Just like people, brands come in all shapes and sizes. A brand is not a logo, colors, a fancy tagline, or even a fancy Super Bowl commercial. A brand is not your Facebook page, Twitter background, or set of beautifully designed Pinterest boards.
Your brand is all these things and more: It’s what you tweet, post, pin, +1, Instagram, and offer as a call to action. It’s what you write in emails and what you don’t. It’s whether you talk about yourself all day on Facebook or offer real value.
It’s how you manage crisis or how you don’t. It’s how well you listen and, most important, how quickly you respond when people request help or engage with you online or offline.
The living, breathing, human brand
The human brand is much like a living, breathing organism. Its true definition is determined by those who love, like, or even dislike you. A brand is made up of humans within your organization and finally defined by those outside your organization.
You can’t create a brand with a robot or algorithm.
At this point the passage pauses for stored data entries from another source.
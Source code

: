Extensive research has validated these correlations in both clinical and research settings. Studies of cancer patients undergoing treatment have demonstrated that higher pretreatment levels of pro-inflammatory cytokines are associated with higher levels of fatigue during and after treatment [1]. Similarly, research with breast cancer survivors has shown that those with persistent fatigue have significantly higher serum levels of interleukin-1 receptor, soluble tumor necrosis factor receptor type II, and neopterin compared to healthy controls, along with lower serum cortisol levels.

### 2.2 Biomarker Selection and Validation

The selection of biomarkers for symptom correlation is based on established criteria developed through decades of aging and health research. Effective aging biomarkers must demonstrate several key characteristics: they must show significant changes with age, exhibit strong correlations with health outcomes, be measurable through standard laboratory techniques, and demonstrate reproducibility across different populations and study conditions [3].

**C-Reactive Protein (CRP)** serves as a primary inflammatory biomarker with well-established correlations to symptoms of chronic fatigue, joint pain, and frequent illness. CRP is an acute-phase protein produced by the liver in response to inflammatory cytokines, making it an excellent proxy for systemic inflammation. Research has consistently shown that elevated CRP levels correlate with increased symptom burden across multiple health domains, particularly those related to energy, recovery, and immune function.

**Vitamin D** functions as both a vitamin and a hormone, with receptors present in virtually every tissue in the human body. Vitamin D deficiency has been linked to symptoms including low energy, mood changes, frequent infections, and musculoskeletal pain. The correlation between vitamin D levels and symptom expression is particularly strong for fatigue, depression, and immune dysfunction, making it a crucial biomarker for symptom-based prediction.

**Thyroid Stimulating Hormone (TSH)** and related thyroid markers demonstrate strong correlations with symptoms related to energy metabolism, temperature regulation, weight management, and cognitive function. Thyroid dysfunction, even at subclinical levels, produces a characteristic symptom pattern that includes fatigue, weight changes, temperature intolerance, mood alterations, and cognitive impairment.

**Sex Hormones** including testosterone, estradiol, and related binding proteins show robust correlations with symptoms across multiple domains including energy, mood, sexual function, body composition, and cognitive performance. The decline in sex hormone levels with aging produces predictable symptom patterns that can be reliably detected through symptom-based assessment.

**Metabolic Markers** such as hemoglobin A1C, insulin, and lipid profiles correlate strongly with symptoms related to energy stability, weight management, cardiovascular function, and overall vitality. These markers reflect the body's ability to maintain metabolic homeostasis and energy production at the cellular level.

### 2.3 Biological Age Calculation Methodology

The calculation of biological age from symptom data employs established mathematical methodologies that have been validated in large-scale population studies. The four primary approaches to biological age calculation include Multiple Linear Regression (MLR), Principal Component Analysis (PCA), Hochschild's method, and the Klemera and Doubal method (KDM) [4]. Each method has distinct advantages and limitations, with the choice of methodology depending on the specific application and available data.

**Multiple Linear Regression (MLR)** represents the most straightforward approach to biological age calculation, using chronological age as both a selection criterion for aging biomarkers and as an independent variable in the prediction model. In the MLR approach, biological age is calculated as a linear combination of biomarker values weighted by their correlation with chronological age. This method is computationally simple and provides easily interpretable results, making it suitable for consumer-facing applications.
Yes, you can use data, analytics, research, and more as input to develop your brand and its brand promise, core messages, vision, and mission. Yet it’s people who select the final colors and tagline. It’s humans who post the status updates. It’s humans who read them. It’s humans who click like, pin, post, and share the content that the humans in your organization write.
On average it takes a minimum of six brand touches for someone to remember your brand. You had better make every touch count. It’s humans who decide whether they like you and whether they tell their friends good or bad things about you.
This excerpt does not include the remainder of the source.